We often hear the importance of literacy and reading to children. Helping children develop into lifelong readers, writers, and creative thinkers can be fun for everyone. Research tells us that the first five years of life is a critical period for language development. The way we talk, expand on our child's sentences, the songs we sing, and the stories we read are important.
Providing books on subjects children are interested in, offering magazines, photographs with text, and reading the same story over and over again are all ways to encourage literacy. We can help our children understand the association between written and spoken words by following print as we read stories aloud. Playing rhyming and letter sound games also helps - whether in the car or in line at the grocery store.

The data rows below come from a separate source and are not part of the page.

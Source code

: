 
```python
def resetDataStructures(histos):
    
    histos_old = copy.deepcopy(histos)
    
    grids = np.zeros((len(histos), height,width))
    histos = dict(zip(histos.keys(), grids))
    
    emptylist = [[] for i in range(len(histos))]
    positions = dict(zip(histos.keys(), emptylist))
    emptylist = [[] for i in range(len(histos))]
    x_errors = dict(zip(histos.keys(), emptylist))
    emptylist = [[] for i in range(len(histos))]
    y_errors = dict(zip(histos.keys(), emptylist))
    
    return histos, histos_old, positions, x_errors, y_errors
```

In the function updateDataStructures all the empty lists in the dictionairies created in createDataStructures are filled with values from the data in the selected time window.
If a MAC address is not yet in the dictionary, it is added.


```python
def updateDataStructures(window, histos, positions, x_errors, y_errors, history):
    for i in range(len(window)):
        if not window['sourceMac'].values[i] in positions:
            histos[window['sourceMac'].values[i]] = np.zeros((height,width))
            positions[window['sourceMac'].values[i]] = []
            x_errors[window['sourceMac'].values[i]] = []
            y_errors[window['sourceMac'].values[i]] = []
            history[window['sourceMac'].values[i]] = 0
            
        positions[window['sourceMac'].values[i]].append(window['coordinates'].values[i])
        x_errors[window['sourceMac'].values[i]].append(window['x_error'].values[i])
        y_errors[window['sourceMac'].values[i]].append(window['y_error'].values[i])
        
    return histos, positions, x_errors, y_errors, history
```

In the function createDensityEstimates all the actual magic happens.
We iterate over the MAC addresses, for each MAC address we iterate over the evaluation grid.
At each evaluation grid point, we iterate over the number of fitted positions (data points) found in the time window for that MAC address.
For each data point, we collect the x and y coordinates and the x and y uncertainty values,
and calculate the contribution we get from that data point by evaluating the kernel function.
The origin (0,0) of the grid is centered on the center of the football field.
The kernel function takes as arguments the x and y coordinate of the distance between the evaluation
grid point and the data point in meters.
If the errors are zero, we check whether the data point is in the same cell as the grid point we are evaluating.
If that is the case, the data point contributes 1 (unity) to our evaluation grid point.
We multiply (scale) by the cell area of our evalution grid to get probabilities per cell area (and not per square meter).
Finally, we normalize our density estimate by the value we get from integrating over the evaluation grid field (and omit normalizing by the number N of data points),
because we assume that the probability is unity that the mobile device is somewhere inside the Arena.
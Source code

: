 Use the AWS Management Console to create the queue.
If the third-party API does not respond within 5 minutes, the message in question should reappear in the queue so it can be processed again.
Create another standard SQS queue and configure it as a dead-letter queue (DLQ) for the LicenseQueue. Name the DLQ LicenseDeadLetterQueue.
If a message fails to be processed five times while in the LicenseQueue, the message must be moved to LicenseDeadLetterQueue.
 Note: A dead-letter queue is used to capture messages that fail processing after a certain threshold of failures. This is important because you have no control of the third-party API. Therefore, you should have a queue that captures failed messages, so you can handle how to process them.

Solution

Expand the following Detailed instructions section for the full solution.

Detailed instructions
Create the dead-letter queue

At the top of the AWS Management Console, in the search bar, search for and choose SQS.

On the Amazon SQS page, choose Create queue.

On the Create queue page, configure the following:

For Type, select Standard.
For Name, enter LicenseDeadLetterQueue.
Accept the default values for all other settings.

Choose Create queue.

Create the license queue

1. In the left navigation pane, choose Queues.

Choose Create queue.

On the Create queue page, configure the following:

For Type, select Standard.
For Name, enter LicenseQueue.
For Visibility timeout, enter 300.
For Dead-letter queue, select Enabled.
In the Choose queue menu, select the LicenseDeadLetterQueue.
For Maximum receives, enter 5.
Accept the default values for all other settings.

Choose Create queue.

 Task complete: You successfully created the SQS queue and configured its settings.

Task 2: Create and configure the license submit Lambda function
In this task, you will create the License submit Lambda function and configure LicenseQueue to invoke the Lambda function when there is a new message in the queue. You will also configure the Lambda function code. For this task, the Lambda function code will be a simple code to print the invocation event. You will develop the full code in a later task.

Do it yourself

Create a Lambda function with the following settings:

A simple rhyming game involves just giving your child a word like "mat" and having them rhyme a word with it. At first you may need to help, but in time they will have all sorts of rhymes. Another is to give them a letter sound and help them find objects that begin with that sound, such as "A" for apple, ant, and avocado. Learning alphabet sounds in context is more fun for little ones than flash cards and teaches phonemic and phonological (letters and the combination of letter sounds) awareness. Encourage writing by providing them with paper, crayons, letter stamps, and letter stickers.
One activity you can do is to grow some grass in a container in the shape of a letter or word. Your child might enjoy watching their name "grow."
1. Tell your child you are going to grow a letter out of grass. Choose the letter or name together.
2. Have your child fill the container with dirt. This might be a good time to make a prediction about how many scoops it will take to fill the container.
3. Cut paper into 2-inch strips and create the shape of letter using the side of the paper and place it in the dirt. Repeat the letter out of paper making a half an inch in between the papers.
4. Place the grass seed in between the two papers.
5. Water the grass seed.
6. Place in a window and watch literacy grow.
You can extend this activity by using a ruler to measure the grass growing and by making an observation journal tracking its growth.